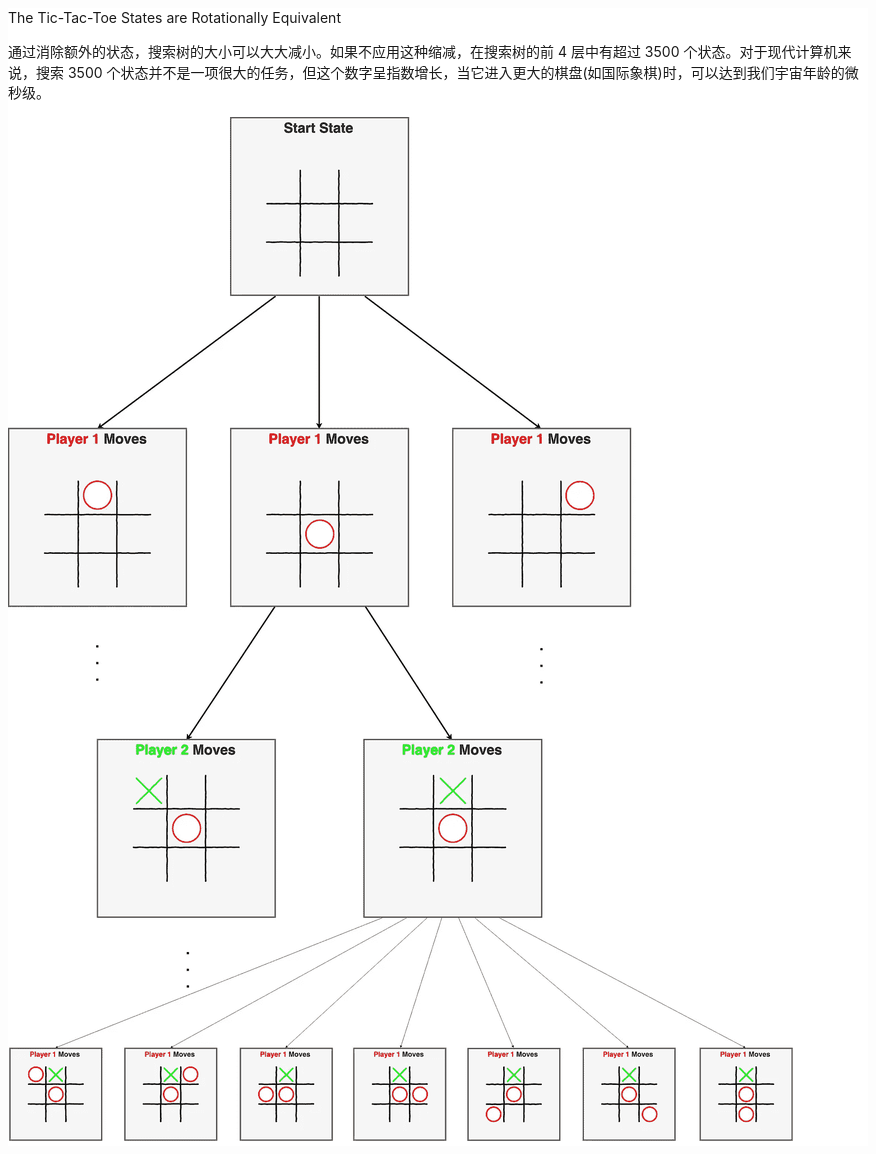 The Tic-Tac-Toe States are Rotationally Equivalent

通过消除额外的状态，搜索树的大小可以大大减小。如果不应用这种缩减，在搜索树的前 4 层中有超过 3500 个状态。对于现代计算机来说，搜索 3500 个状态并不是一项很大的任务，但这个数字呈指数增长，当它进入更大的棋盘(如国际象棋)时，可以达到我们宇宙年龄的微秒级。

![](img/73f1402f0dc0afc8044d8fd9f37ace8b.png)
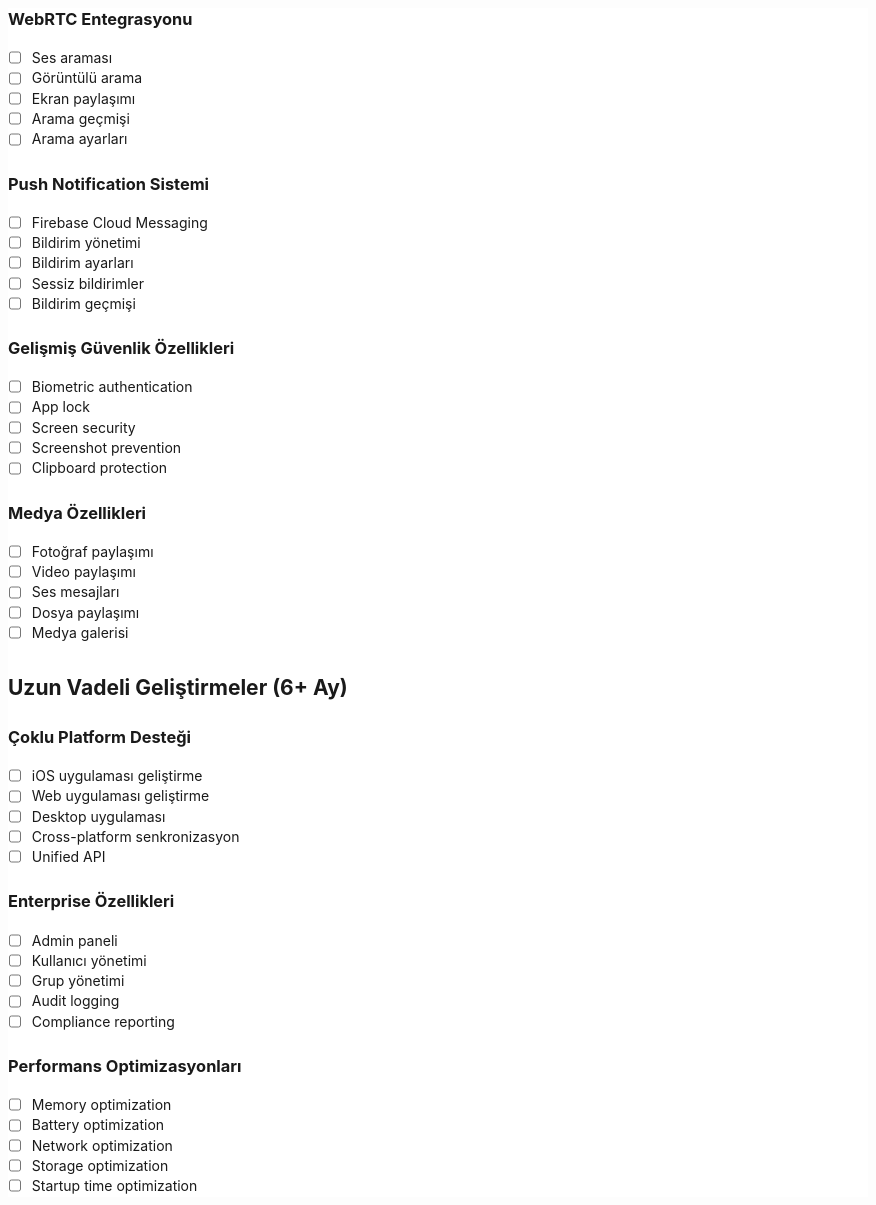 ### WebRTC Entegrasyonu
- [ ] Ses araması
- [ ] Görüntülü arama
- [ ] Ekran paylaşımı
- [ ] Arama geçmişi
- [ ] Arama ayarları

### Push Notification Sistemi
- [ ] Firebase Cloud Messaging
- [ ] Bildirim yönetimi
- [ ] Bildirim ayarları
- [ ] Sessiz bildirimler
- [ ] Bildirim geçmişi

### Gelişmiş Güvenlik Özellikleri
- [ ] Biometric authentication
- [ ] App lock
- [ ] Screen security
- [ ] Screenshot prevention
- [ ] Clipboard protection

### Medya Özellikleri
- [ ] Fotoğraf paylaşımı
- [ ] Video paylaşımı
- [ ] Ses mesajları
- [ ] Dosya paylaşımı
- [ ] Medya galerisi

## Uzun Vadeli Geliştirmeler (6+ Ay)

### Çoklu Platform Desteği
- [ ] iOS uygulaması geliştirme
- [ ] Web uygulaması geliştirme
- [ ] Desktop uygulaması
- [ ] Cross-platform senkronizasyon
- [ ] Unified API

### Enterprise Özellikleri
- [ ] Admin paneli
- [ ] Kullanıcı yönetimi
- [ ] Grup yönetimi
- [ ] Audit logging
- [ ] Compliance reporting

### Performans Optimizasyonları
- [ ] Memory optimization
- [ ] Battery optimization
- [ ] Network optimization
- [ ] Storage optimization
- [ ] Startup time optimization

§ **TASK GOAL**
Copy out the line holding "- [ ] Ekran paylaşımı". Then copy every later line of the data, unchanged, through the last one.

§ **EXERCISE RESPONSE**
- [ ] Ekran paylaşımı
- [ ] Arama geçmişi
- [ ] Arama ayarları

### Push Notification Sistemi
- [ ] Firebase Cloud Messaging
- [ ] Bildirim yönetimi
- [ ] Bildirim ayarları
- [ ] Sessiz bildirimler
- [ ] Bildirim geçmişi

### Gelişmiş Güvenlik Özellikleri
- [ ] Biometric authentication
- [ ] App lock
- [ ] Screen security
- [ ] Screenshot prevention
- [ ] Clipboard protection

### Medya Özellikleri
- [ ] Fotoğraf paylaşımı
- [ ] Video paylaşımı
- [ ] Ses mesajları
- [ ] Dosya paylaşımı
- [ ] Medya galerisi

## Uzun Vadeli Geliştirmeler (6+ Ay)

### Çoklu Platform Desteği
- [ ] iOS uygulaması geliştirme
- [ ] Web uygulaması geliştirme
- [ ] Desktop uygulaması
- [ ] Cross-platform senkronizasyon
- [ ] Unified API

### Enterprise Özellikleri
- [ ] Admin paneli
- [ ] Kullanıcı yönetimi
- [ ] Grup yönetimi
- [ ] Audit logging
- [ ] Compliance reporting

### Performans Optimizasyonları
- [ ] Memory optimization
- [ ] Battery optimization
- [ ] Network optimization
- [ ] Storage optimization
- [ ] Startup time optimization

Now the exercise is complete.